2006年に初版が掲載されて以来、継続的に更新が行われています。現在公開されているものは、2015年に公開された第7版です。
以前はPDF版のみでしたが、2020年に代表的な脆弱性の解説と対策をまとめた第1章のHTML版が公開されました。HTML版は脆弱性ごとにリンクが分けられているため、PDF版と比べて手軽に参照することができます。
「安全なウェブサイトの作り方」はオススメなのにあまり読まれていない?
「安全なウェブサイトの作り方」はとても有用性のある資料ですが、知名度が低く、あまり読まれていないように感じます。時折、「安全なウェブサイトの作り方」はもっと読まれてほしいといった呟きを見かけることもあり、私自身も十分に認知されていないと感じています。

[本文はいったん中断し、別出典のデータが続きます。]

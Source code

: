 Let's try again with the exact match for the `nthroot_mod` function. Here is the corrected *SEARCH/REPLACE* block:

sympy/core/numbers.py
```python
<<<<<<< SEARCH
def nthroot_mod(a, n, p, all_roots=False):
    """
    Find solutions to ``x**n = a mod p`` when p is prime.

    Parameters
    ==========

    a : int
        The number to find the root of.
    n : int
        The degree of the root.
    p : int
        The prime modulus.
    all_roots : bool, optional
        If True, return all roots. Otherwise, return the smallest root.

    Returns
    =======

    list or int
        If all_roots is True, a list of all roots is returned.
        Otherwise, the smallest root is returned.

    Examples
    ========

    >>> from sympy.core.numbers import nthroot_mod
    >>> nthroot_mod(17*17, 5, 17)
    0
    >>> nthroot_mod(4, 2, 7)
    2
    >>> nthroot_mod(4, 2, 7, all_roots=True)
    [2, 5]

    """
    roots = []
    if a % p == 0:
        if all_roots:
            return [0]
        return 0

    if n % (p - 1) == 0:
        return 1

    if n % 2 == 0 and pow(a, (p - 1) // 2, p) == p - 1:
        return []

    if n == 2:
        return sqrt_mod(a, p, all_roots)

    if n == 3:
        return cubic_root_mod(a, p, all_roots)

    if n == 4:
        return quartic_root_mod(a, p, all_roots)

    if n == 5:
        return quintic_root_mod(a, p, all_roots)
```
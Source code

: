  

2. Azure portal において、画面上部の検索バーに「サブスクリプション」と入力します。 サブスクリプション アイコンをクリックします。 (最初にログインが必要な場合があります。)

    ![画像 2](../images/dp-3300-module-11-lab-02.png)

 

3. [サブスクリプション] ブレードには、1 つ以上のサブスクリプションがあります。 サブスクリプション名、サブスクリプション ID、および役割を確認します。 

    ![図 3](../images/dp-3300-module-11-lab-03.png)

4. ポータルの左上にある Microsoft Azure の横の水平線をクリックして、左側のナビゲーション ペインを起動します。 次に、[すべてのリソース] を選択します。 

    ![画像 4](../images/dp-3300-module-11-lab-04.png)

しかし、「安全なウェブサイトの作り方」は、無料でWebセキュリティの基礎知識を習得することができ、かつ、公開元が公的機関であるため内容に信頼をおけます。特に、Webセキュリティの基礎知識については、普段Web診断をしていても、十分な認知が世間に広まっていないと感じる部分でもあります。

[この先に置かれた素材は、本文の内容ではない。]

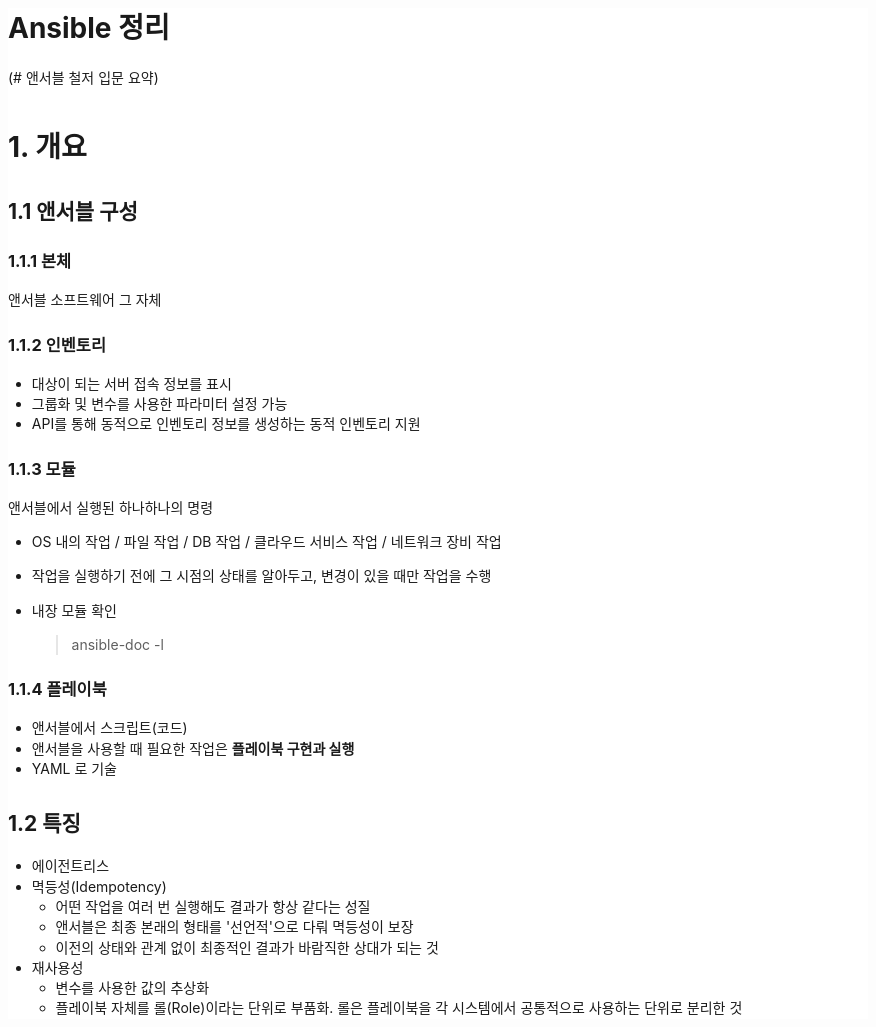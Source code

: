 # Ansible 정리

(# 앤서블 철저 입문 요약)

# 1. 개요

## 1.1 앤서블 구성

### 1.1.1 본체

앤서블 소프트웨어 그 자체



### 1.1.2 인벤토리

* 대상이 되는 서버 접속 정보를 표시
* 그룹화 및 변수를 사용한 파라미터 설정 가능
* API를 통해 동적으로 인벤토리 정보를 생성하는 동적 인벤토리 지원



### 1.1.3 모듈 

앤서블에서 실행된 하나하나의 명령

* OS 내의 작업 / 파일 작업 / DB 작업 / 클라우드 서비스 작업 / 네트워크 장비 작업

* 작업을 실행하기 전에 그 시점의 상태를 알아두고, 변경이 있을 때만 작업을 수행

* 내장 모듈 확인

  > ansible-doc -l



### 1.1.4 플레이북

- 앤서블에서 스크립트(코드)
- 앤서블을 사용할 때 필요한 작업은 **플레이북 구현과 실행**
- YAML 로 기술



## 1.2 특징

- 에이전트리스
- 멱등성(Idempotency)
  - 어떤 작업을 여러 번 실행해도 결과가 항상 같다는 성질
  - 앤서블은 최종 본래의 형태를 '선언적'으로 다뤄 멱등성이 보장
  - 이전의 상태와 관계 없이 최종적인 결과가 바람직한 상대가 되는 것
- 재사용성
  - 변수를 사용한 값의 추상화
  - 플레이북 자체를 롤(Role)이라는 단위로 부품화. 롤은 플레이북을 각 시스템에서 공통적으로 사용하는 단위로 분리한 것
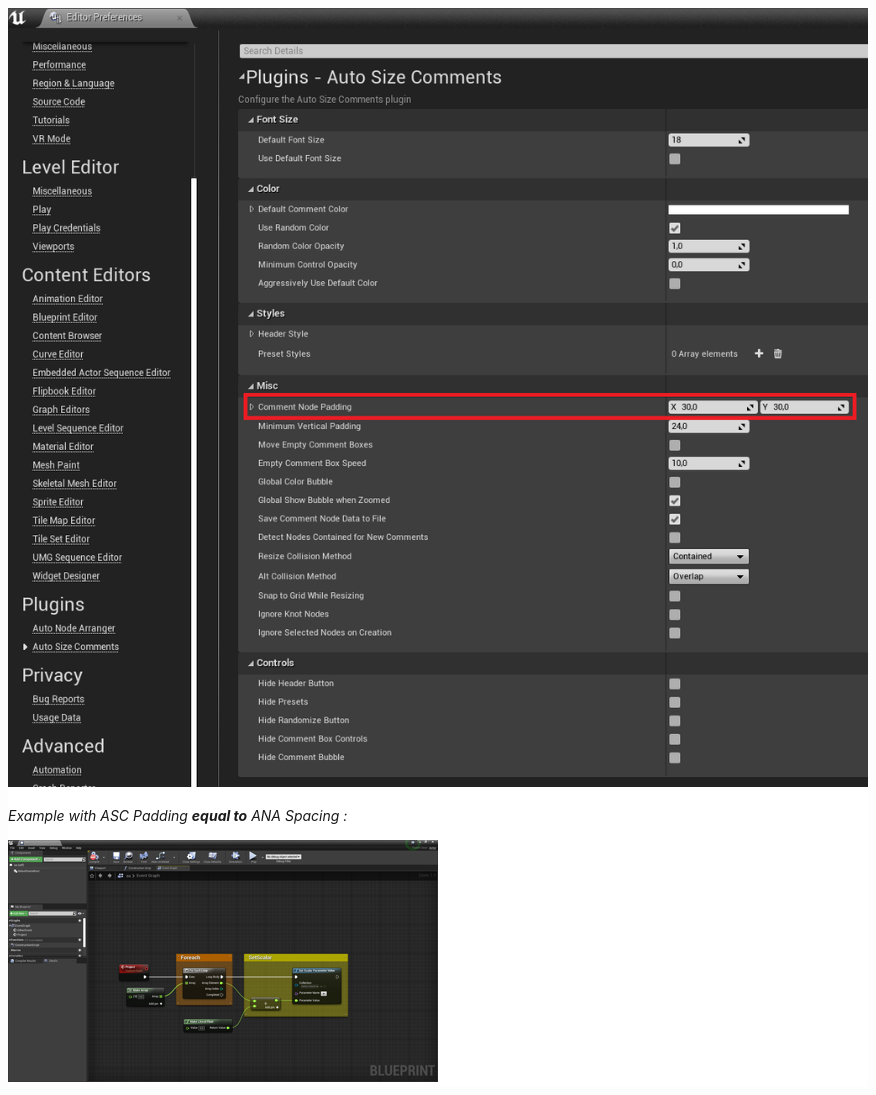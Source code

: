 ![ASC_Padding](Images/3_2212-ASC_Padding.png)

*Example with ASC Padding **equal to** ANA Spacing :*

[![PaddingEqualToSpacing](Images/Downsized/3_2213-PaddingEqualToSpacing.png)](Images/3_2213-PaddingEqualToSpacing.png)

本稿を読んで、少しでも「安全なウェブサイトの作り方」やWebセキュリティの基礎知識が広く認知されればと思います。
フレームワークとWebセキュリティの関係
昨今のDjangoやRuby on RailsといったWebフレームワークでは、実装の不備で起こる基本的な脆弱性が組み込まれないよう、事前に対策を講じてくれていることがあります。「安全なウェブサイトの作り方」に取り上げられている内容は、頻出の脆弱性や基本的なものが多いです。そのため、フレームワークを使えばある程度の脆弱性は事前に防ぐことが可能です。

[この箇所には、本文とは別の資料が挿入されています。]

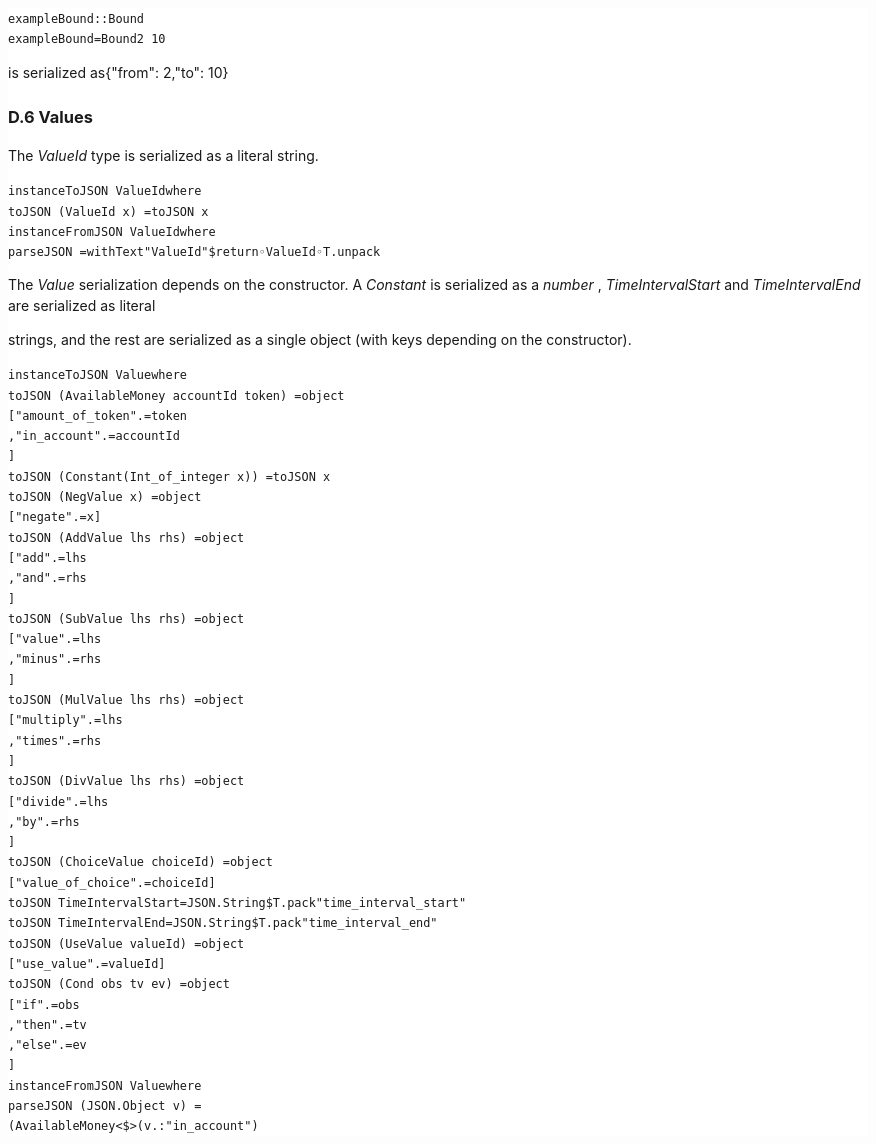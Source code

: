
 ```
exampleBound::Bound
exampleBound=Bound2 10
```
is serialized as{"from": 2,"to": 10}

### D.6 Values

The _ValueId_ type is serialized as a literal string.

```
instanceToJSON ValueIdwhere
toJSON (ValueId x) =toJSON x
instanceFromJSON ValueIdwhere
parseJSON =withText"ValueId"$return◦ValueId◦T.unpack
```
The _Value_ serialization depends on the constructor. A _Constant_ is serialized
as a _number_ , _TimeIntervalStart_ and _TimeIntervalEnd_ are serialized as literal


strings, and the rest are serialized as a single object (with keys depending on
the constructor).

```
instanceToJSON Valuewhere
toJSON (AvailableMoney accountId token) =object
["amount_of_token".=token
,"in_account".=accountId
]
toJSON (Constant(Int_of_integer x)) =toJSON x
toJSON (NegValue x) =object
["negate".=x]
toJSON (AddValue lhs rhs) =object
["add".=lhs
,"and".=rhs
]
toJSON (SubValue lhs rhs) =object
["value".=lhs
,"minus".=rhs
]
toJSON (MulValue lhs rhs) =object
["multiply".=lhs
,"times".=rhs
]
toJSON (DivValue lhs rhs) =object
["divide".=lhs
,"by".=rhs
]
toJSON (ChoiceValue choiceId) =object
["value_of_choice".=choiceId]
toJSON TimeIntervalStart=JSON.String$T.pack"time_interval_start"
toJSON TimeIntervalEnd=JSON.String$T.pack"time_interval_end"
toJSON (UseValue valueId) =object
["use_value".=valueId]
toJSON (Cond obs tv ev) =object
["if".=obs
,"then".=tv
,"else".=ev
]
instanceFromJSON Valuewhere
parseJSON (JSON.Object v) =
(AvailableMoney<$>(v.:"in_account")
```
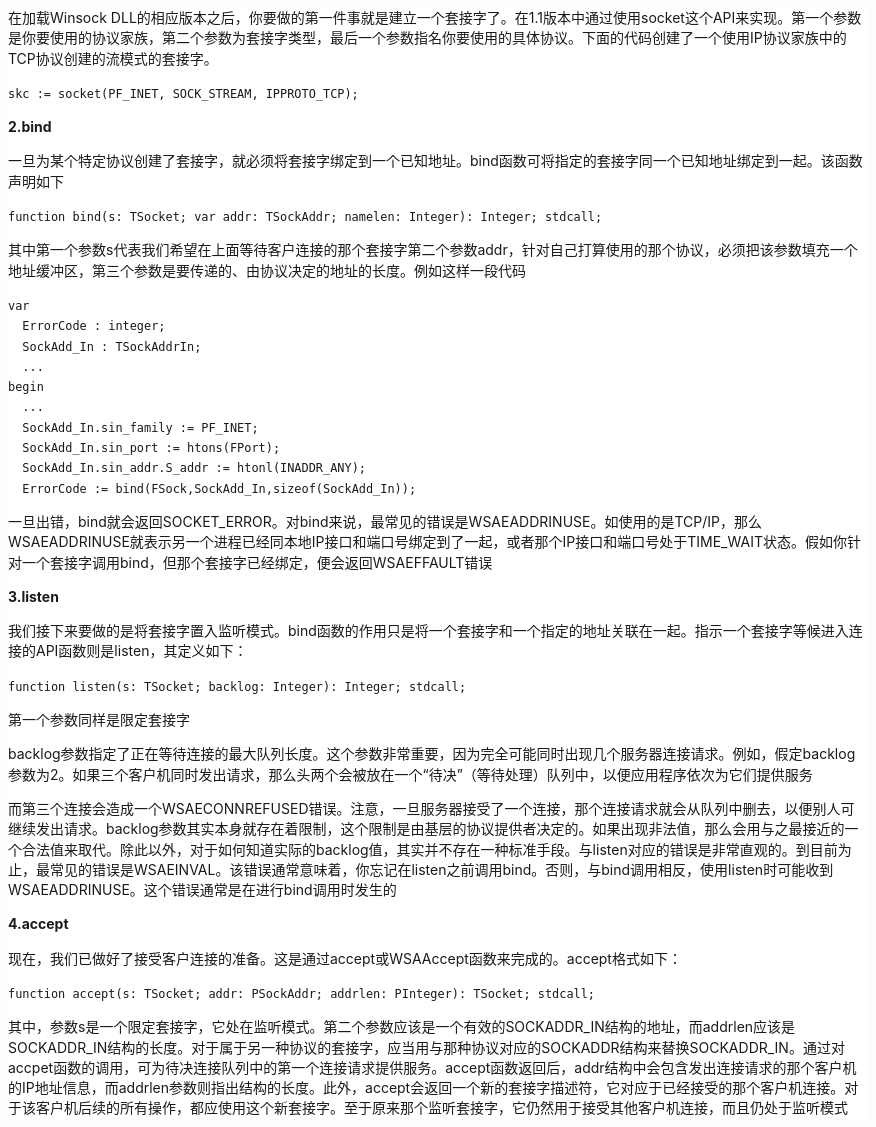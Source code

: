 在加载Winsock DLL的相应版本之后，你要做的第一件事就是建立一个套接字了。在1.1版本中通过使用socket这个API来实现。第一个参数是你要使用的协议家族，第二个参数为套接字类型，最后一个参数指名你要使用的具体协议。下面的代码创建了一个使用IP协议家族中的TCP协议创建的流模式的套接字。

```
skc := socket(PF_INET, SOCK_STREAM, IPPROTO_TCP);
```

**2.bind**

一旦为某个特定协议创建了套接字，就必须将套接字绑定到一个已知地址。bind函数可将指定的套接字同一个已知地址绑定到一起。该函数声明如下

```
function bind(s: TSocket; var addr: TSockAddr; namelen: Integer): Integer; stdcall;
```

其中第一个参数s代表我们希望在上面等待客户连接的那个套接字第二个参数addr，针对自己打算使用的那个协议，必须把该参数填充一个地址缓冲区，第三个参数是要传递的、由协议决定的地址的长度。例如这样一段代码

```
var
  ErrorCode : integer;
  SockAdd_In : TSockAddrIn;
  ...
begin
  ...
  SockAdd_In.sin_family := PF_INET;
  SockAdd_In.sin_port := htons(FPort);
  SockAdd_In.sin_addr.S_addr := htonl(INADDR_ANY);
  ErrorCode := bind(FSock,SockAdd_In,sizeof(SockAdd_In));
```

一旦出错，bind就会返回SOCKET\_ERROR。对bind来说，最常见的错误是WSAEADDRINUSE。如使用的是TCP/IP，那么WSAEADDRINUSE就表示另一个进程已经同本地IP接口和端口号绑定到了一起，或者那个IP接口和端口号处于TIME\_WAIT状态。假如你针对一个套接字调用bind，但那个套接字已经绑定，便会返回WSAEFFAULT错误

**3.listen**

我们接下来要做的是将套接字置入监听模式。bind函数的作用只是将一个套接字和一个指定的地址关联在一起。指示一个套接字等候进入连接的API函数则是listen，其定义如下：

```
function listen(s: TSocket; backlog: Integer): Integer; stdcall;
```

第一个参数同样是限定套接字

backlog参数指定了正在等待连接的最大队列长度。这个参数非常重要，因为完全可能同时出现几个服务器连接请求。例如，假定backlog参数为2。如果三个客户机同时发出请求，那么头两个会被放在一个“待决”（等待处理）队列中，以便应用程序依次为它们提供服务

而第三个连接会造成一个WSAECONNREFUSED错误。注意，一旦服务器接受了一个连接，那个连接请求就会从队列中删去，以便别人可继续发出请求。backlog参数其实本身就存在着限制，这个限制是由基层的协议提供者决定的。如果出现非法值，那么会用与之最接近的一个合法值来取代。除此以外，对于如何知道实际的backlog值，其实并不存在一种标准手段。与listen对应的错误是非常直观的。到目前为止，最常见的错误是WSAEINVAL。该错误通常意味着，你忘记在listen之前调用bind。否则，与bind调用相反，使用listen时可能收到WSAEADDRINUSE。这个错误通常是在进行bind调用时发生的

**4.accept**

现在，我们已做好了接受客户连接的准备。这是通过accept或WSAAccept函数来完成的。accept格式如下：

```
function accept(s: TSocket; addr: PSockAddr; addrlen: PInteger): TSocket; stdcall;
```

其中，参数s是一个限定套接字，它处在监听模式。第二个参数应该是一个有效的SOCKADDR\_IN结构的地址，而addrlen应该是SOCKADDR\_IN结构的长度。对于属于另一种协议的套接字，应当用与那种协议对应的SOCKADDR结构来替换SOCKADDR\_IN。通过对accpet函数的调用，可为待决连接队列中的第一个连接请求提供服务。accept函数返回后，addr结构中会包含发出连接请求的那个客户机的IP地址信息，而addrlen参数则指出结构的长度。此外，accept会返回一个新的套接字描述符，它对应于已经接受的那个客户机连接。对于该客户机后续的所有操作，都应使用这个新套接字。至于原来那个监听套接字，它仍然用于接受其他客户机连接，而且仍处于监听模式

それなら今更安全なウェブサイトの作り方を読む必要はないじゃないか、と思う方もいらっしゃるかもしれません。しかし、フレームワークとて全ての脆弱性の発生を防ぐことはできません。
そして何より、普段フレームワークが補ってくれている部分だからこそ、読んでみることをお勧めします。フレームワークは心強いパートナーですが、万能ではなく、開発者が気をつけなければいけない点もあります。セキュリティをより意識した開発を行うためにも、普段フレームワークが担ってくれているセキュリティの基礎的な部分を理解してみることがセキュアな開発につながると思います。
弊社Flatt Securityは、攻撃を体験する「ハッキング演習」や脆弱なソースコードを修正する「堅牢化演習」を通してWebセキュリティを学習できるプラットフォーム「KENRO」を提供していますが、ウォンテッドリー株式会社様が「KENRO」を導入された理由も同様のものでした。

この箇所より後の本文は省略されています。